** Records follows **
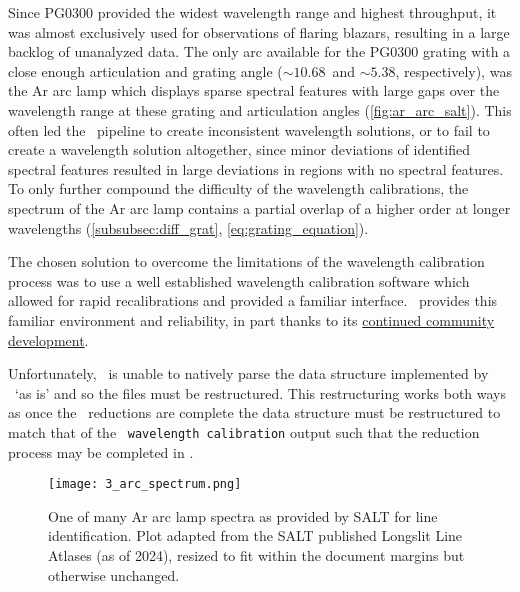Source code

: Since PG$0300$ provided the widest wavelength range and highest throughput, it was almost exclusively used for observations of flaring blazars, resulting in a large backlog of unanalyzed data.
The only arc available for the PG$0300$ grating with a close enough articulation and grating angle ($\sim 10.68$\degree\ and $\sim 5.38$\degree, respectively), was the \gls{Ar} arc lamp which displays sparse spectral features with large gaps over the wavelength range at these grating and articulation angles (\autoref{fig:ar_arc_salt}).
This often led the \polsalt\ pipeline to create inconsistent wavelength solutions, or to fail to create a wavelength solution altogether, since minor deviations of identified spectral features resulted in large deviations in regions with no spectral features.
To only further compound the difficulty of the wavelength calibrations, the spectrum of the \gls{Ar} arc lamp contains a partial overlap of a higher order at longer wavelengths (\autoref{subsubsec:diff_grat}, \autoref{eq:grating_equation}).

The chosen solution to overcome the limitations of the wavelength calibration process was to use a well established wavelength calibration software which allowed for rapid recalibrations and provided a familiar interface.
\iraf\ provides this familiar environment and reliability, in part thanks to its \href{https://github.com/iraf-community/iraf}{continued community development}.

Unfortunately, \iraf\ is unable to natively parse the data structure implemented by \polsalt\ `as is' and so the files must be restructured.
This restructuring works both ways as once the \iraf\ reductions are complete the data structure must be restructured to match that of the \polsalt\ \texttt{wavelength calibration} output such that the reduction process may be completed in \polsalt.

\begin{figure}[t]
    \centering
    \texttt{[image: 3\_arc\_spectrum.png]}
    \caption{
        One of many \gls{Ar} arc lamp spectra as provided by \gls{SALT} for line identification.
        Plot adapted from the \gls{SALT} published Longslit Line Atlases (as of 2024), resized to fit within the document margins but otherwise unchanged.\protect\footnotemark
    }
    \label{fig:ar_arc_salt}
\end{figure}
** End of Records **
Exercise requirements —
In the answer, set down only the lines from the opening line of the listing through the line that holds "The only arc", exactly as they appear, minus the pictures.

Solution to the exercise —
Source code

: Since PG$0300$ provided the widest wavelength range and highest throughput, it was almost exclusively used for observations of flaring blazars, resulting in a large backlog of unanalyzed data.
The only arc available for the PG$0300$ grating with a close enough articulation and grating angle ($\sim 10.68$\degree\ and $\sim 5.38$\degree, respectively), was the \gls{Ar} arc lamp which displays sparse spectral features with large gaps over the wavelength range at these grating and articulation angles (\autoref{fig:ar_arc_salt}).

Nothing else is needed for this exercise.